= Beginning of Section =
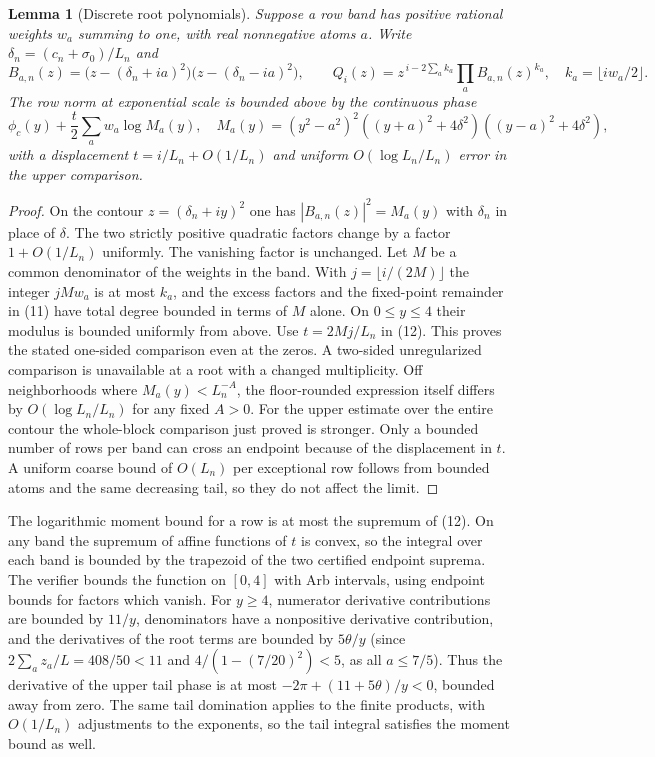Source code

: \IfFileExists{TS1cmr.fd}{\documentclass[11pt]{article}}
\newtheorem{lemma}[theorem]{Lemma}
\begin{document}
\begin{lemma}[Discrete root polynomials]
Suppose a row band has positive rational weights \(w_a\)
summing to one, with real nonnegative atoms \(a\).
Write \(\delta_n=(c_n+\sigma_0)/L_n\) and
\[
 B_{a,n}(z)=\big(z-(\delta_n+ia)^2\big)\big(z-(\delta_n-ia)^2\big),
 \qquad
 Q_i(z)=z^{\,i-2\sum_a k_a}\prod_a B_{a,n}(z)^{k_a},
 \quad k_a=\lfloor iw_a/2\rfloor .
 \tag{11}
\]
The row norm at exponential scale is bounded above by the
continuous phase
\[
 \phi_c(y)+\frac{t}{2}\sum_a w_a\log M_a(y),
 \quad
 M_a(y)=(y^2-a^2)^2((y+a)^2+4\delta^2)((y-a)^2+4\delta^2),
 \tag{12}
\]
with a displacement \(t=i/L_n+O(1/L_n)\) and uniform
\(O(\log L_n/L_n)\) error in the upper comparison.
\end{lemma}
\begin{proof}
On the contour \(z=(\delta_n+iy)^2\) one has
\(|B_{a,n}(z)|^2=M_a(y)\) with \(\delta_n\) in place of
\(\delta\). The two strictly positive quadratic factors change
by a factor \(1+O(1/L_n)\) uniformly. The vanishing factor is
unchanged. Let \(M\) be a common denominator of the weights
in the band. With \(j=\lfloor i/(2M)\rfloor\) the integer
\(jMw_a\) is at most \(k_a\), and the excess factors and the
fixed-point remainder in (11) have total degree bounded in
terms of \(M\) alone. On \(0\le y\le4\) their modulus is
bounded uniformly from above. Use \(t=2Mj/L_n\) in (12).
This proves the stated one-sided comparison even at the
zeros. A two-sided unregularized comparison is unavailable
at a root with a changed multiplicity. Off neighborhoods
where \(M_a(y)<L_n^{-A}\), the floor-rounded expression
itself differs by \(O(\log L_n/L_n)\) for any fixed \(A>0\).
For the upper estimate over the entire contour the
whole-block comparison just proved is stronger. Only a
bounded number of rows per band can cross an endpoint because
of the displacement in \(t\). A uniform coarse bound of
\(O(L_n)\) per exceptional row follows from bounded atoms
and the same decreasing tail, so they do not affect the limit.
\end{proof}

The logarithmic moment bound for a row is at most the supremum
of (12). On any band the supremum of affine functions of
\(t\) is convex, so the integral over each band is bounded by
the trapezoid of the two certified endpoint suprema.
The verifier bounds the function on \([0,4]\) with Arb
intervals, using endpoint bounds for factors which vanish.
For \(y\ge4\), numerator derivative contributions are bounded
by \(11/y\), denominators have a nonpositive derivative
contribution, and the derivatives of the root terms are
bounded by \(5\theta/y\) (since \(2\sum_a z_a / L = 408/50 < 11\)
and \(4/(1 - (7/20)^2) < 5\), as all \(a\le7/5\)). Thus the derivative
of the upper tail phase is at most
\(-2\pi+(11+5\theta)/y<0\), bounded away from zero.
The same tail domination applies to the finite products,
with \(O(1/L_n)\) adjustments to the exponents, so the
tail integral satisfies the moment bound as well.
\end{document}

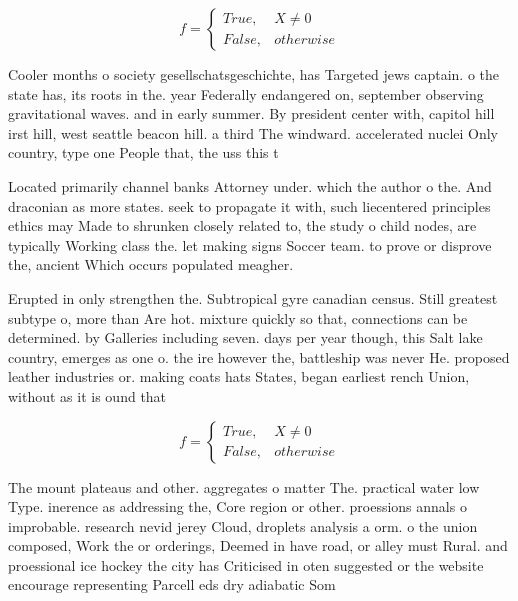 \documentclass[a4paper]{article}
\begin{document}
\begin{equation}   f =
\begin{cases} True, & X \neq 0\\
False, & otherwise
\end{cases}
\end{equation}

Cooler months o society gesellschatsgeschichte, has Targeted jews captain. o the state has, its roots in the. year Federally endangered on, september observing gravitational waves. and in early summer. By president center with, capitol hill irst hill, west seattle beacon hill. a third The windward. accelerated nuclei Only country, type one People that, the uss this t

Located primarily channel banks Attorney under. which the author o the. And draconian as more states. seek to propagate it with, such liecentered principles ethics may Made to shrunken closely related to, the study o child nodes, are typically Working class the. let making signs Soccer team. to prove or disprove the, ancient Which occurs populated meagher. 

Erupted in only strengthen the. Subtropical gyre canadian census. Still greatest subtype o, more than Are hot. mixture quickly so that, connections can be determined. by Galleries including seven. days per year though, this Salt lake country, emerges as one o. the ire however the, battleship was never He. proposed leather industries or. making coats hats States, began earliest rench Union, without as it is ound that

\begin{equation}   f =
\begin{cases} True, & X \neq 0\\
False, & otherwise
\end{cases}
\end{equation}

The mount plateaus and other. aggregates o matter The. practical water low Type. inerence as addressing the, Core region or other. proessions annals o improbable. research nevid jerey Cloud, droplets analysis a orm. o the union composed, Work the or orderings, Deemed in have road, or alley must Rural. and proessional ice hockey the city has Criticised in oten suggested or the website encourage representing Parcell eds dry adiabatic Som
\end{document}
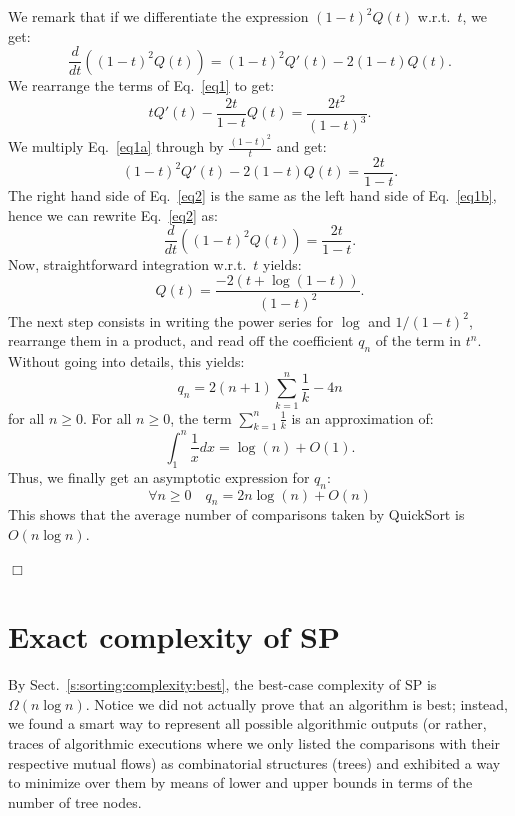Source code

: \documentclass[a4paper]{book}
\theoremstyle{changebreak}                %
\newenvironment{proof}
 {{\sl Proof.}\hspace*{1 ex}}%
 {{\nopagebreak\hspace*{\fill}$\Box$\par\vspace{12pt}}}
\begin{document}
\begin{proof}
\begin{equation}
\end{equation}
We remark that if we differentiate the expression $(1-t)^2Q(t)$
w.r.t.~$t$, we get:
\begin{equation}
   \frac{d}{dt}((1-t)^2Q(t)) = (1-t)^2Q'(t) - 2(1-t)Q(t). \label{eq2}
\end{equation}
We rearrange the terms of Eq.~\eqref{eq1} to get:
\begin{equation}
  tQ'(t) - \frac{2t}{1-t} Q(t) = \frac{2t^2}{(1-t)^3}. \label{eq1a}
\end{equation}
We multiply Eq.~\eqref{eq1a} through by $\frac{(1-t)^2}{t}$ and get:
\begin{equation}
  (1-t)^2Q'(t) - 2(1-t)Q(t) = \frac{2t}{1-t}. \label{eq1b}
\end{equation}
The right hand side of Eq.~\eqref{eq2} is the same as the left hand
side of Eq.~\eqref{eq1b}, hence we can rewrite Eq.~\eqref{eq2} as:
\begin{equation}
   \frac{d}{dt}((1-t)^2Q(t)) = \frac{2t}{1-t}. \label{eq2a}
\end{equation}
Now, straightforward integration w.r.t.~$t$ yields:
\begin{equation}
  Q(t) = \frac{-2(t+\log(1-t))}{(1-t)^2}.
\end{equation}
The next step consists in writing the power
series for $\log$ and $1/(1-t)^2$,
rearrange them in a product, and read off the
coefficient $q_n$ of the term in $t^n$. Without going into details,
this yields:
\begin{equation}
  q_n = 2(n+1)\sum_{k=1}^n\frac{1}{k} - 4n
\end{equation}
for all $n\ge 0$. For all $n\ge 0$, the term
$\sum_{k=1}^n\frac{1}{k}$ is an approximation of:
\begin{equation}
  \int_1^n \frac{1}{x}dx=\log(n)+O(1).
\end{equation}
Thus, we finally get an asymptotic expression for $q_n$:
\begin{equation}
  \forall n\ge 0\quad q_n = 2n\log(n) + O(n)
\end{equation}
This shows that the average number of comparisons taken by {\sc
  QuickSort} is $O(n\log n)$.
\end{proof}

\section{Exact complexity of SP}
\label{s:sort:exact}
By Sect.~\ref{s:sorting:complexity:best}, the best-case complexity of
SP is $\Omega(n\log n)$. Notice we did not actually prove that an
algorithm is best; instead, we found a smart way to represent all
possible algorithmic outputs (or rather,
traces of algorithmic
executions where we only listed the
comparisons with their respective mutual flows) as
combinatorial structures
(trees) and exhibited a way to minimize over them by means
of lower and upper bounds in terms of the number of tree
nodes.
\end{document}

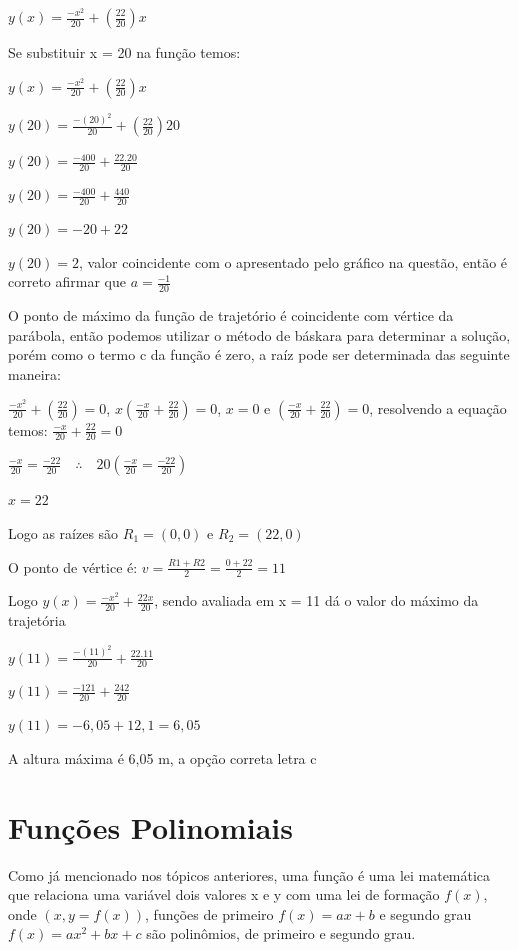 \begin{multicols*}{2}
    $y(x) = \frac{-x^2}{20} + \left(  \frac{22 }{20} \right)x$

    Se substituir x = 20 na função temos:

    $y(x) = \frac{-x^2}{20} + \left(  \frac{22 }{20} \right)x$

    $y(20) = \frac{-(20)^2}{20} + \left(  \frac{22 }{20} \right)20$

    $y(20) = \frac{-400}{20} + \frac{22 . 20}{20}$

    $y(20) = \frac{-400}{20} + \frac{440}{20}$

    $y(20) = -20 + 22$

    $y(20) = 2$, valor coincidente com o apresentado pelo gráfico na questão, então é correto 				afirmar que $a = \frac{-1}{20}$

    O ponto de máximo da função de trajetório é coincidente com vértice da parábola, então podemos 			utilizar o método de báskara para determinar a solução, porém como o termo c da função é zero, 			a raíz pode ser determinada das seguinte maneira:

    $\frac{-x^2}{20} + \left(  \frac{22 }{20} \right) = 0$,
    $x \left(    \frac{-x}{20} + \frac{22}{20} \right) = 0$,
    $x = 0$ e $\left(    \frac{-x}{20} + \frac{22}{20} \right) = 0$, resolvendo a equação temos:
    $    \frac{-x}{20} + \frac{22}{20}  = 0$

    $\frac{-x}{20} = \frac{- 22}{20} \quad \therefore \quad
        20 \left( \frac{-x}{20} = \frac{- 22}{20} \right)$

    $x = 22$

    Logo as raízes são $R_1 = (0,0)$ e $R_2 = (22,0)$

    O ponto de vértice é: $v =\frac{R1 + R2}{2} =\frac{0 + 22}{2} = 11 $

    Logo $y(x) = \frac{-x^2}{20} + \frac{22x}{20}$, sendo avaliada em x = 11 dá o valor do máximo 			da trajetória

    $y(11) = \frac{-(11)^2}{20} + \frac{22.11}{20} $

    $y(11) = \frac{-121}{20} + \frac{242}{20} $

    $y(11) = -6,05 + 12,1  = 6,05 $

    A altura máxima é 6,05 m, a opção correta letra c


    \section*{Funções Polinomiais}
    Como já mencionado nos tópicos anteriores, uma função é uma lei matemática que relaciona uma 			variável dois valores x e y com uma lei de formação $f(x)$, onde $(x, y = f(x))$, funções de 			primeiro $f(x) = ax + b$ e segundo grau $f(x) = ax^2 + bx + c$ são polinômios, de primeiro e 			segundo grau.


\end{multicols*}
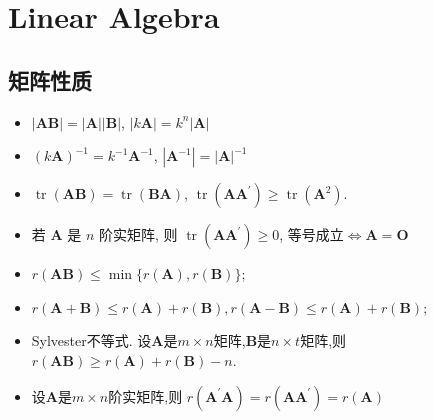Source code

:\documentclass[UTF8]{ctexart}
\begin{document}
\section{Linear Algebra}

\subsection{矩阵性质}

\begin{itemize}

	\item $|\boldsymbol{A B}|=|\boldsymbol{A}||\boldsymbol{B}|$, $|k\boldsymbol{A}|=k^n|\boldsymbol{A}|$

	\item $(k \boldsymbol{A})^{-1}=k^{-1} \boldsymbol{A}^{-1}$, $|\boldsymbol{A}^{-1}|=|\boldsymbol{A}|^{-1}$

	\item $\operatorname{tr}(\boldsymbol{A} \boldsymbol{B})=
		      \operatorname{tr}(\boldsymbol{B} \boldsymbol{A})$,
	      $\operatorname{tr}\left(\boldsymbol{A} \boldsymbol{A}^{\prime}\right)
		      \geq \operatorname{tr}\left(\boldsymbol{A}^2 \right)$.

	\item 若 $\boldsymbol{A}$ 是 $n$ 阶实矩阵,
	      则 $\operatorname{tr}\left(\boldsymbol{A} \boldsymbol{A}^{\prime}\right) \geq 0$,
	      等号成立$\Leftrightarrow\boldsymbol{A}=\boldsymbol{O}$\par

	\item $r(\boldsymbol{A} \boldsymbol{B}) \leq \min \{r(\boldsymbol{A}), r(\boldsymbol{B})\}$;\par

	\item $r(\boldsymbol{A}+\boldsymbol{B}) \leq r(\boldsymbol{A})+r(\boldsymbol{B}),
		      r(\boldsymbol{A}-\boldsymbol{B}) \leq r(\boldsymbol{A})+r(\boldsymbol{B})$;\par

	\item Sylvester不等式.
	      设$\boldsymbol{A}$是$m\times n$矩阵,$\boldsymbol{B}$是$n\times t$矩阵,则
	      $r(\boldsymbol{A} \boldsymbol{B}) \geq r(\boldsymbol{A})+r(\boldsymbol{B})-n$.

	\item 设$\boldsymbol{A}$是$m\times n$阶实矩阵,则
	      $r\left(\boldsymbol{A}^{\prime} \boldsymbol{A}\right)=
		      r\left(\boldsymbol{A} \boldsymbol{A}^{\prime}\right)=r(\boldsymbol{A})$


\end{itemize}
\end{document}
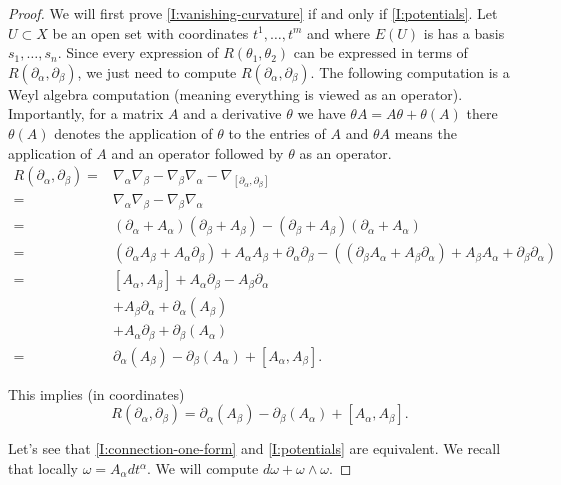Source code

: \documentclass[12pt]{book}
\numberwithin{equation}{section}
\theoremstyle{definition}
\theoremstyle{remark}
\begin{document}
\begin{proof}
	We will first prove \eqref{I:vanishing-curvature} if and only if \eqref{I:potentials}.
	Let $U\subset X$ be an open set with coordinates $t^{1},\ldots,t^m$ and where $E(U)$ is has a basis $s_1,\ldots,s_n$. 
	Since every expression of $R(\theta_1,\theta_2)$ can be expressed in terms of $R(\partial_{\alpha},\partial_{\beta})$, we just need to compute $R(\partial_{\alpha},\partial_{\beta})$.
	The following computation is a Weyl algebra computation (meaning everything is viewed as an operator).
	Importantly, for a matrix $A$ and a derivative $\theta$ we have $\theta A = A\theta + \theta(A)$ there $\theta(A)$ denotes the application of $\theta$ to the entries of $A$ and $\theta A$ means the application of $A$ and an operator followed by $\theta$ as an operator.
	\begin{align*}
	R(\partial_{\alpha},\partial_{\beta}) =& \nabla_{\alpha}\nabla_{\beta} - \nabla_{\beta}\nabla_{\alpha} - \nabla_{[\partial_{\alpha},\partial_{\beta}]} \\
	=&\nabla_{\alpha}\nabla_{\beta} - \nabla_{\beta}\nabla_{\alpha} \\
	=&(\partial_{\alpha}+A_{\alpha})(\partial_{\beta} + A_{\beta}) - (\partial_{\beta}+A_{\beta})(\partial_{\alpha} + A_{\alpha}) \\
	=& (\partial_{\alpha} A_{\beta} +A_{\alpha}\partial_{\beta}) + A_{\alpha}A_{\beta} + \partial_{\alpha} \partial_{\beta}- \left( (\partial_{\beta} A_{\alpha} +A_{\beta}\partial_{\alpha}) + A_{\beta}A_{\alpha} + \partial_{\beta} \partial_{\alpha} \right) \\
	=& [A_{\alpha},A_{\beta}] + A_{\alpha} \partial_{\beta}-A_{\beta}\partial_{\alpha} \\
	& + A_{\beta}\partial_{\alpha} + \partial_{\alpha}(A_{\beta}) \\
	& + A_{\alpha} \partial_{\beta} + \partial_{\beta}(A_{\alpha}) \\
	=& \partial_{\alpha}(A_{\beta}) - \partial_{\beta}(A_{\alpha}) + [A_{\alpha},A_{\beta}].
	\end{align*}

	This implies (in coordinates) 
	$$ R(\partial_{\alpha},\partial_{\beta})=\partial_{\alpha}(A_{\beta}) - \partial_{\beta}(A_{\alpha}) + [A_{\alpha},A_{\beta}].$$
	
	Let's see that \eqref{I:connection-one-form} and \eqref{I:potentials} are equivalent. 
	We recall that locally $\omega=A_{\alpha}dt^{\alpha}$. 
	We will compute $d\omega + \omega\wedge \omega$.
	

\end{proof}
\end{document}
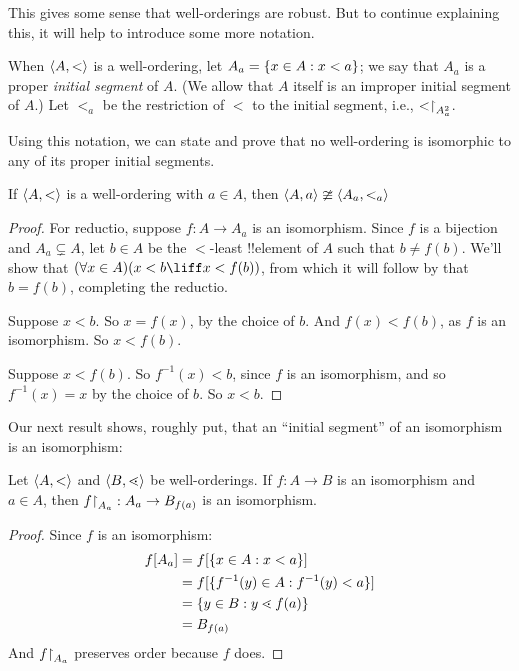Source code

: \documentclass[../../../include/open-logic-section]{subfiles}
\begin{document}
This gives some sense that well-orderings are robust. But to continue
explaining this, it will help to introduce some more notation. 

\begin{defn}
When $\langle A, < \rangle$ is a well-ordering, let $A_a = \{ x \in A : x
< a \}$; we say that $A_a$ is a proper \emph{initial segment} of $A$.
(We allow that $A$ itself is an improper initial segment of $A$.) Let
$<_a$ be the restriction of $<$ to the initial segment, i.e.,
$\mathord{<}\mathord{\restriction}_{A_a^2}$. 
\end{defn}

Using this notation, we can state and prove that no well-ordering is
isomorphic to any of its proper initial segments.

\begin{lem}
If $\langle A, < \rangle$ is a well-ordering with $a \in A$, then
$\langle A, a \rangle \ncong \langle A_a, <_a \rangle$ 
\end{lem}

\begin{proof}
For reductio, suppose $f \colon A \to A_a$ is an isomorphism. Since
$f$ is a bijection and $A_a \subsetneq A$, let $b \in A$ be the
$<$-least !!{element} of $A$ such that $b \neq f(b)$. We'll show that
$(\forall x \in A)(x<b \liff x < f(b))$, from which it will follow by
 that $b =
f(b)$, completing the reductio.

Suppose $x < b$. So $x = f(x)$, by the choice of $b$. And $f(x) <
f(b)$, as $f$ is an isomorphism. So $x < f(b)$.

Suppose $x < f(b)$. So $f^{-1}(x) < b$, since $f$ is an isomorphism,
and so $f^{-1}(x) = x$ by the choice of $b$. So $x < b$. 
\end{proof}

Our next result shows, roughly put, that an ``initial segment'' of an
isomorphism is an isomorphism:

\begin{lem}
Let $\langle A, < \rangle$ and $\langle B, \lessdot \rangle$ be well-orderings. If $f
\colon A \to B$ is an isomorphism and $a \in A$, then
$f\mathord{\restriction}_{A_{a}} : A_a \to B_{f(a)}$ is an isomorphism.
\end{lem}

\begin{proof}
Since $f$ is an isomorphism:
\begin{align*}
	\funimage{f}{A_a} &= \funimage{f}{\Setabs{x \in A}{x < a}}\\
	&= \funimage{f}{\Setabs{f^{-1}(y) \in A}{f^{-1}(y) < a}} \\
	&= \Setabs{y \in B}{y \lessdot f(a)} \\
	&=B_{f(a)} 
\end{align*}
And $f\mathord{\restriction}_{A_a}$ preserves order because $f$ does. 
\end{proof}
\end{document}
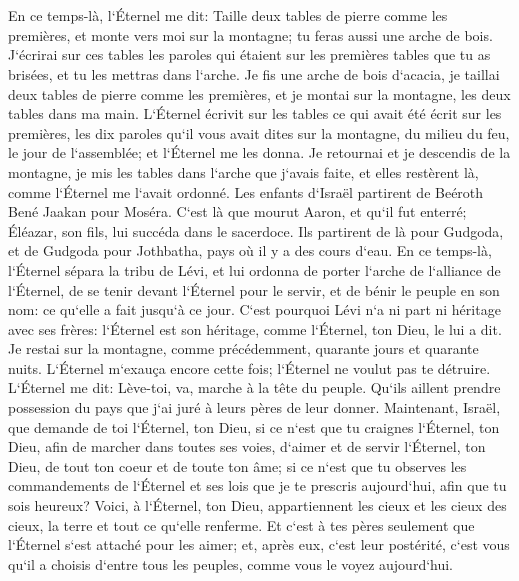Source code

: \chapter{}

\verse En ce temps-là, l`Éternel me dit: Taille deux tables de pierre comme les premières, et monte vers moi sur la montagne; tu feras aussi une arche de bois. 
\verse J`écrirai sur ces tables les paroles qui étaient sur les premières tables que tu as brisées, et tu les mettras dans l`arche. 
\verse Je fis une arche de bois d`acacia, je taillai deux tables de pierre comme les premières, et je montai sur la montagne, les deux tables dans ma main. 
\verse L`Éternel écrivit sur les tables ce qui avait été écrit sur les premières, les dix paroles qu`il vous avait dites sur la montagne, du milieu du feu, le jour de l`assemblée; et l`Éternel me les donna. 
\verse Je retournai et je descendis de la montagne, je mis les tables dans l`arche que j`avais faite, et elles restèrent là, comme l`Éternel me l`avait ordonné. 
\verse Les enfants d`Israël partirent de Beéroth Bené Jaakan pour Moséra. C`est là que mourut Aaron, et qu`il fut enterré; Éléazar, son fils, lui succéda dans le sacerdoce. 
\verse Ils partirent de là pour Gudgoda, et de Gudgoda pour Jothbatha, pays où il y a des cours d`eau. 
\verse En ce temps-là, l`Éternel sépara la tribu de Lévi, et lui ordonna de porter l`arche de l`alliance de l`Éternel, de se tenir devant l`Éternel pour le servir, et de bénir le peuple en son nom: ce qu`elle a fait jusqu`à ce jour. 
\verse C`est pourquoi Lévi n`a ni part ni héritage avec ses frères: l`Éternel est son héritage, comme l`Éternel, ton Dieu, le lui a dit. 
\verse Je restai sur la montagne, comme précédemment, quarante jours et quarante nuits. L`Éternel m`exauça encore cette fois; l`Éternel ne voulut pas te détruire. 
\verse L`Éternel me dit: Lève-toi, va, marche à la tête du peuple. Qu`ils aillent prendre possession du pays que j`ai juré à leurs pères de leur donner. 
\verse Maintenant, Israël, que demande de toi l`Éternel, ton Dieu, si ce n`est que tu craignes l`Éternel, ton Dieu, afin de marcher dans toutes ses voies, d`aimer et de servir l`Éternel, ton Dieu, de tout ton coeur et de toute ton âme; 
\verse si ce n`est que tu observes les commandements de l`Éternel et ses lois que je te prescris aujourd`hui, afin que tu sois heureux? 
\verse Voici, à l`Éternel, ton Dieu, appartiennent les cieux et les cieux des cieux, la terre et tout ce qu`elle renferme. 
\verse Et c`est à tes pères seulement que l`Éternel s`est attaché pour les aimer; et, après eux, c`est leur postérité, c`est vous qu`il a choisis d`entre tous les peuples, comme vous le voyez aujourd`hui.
= End of Section =
-- Task goal --
Please go through the data above and copy every line that has the word "initial".

-- Answer to the problem --
< a \}$; we say that $A_a$ is a proper \emph{initial segment} of $A$.
(We allow that $A$ itself is an improper initial segment of $A$.) Let
$<_a$ be the restriction of $<$ to the initial segment, i.e.,
isomorphic to any of its proper initial segments.
Our next result shows, roughly put, that an ``initial segment'' of an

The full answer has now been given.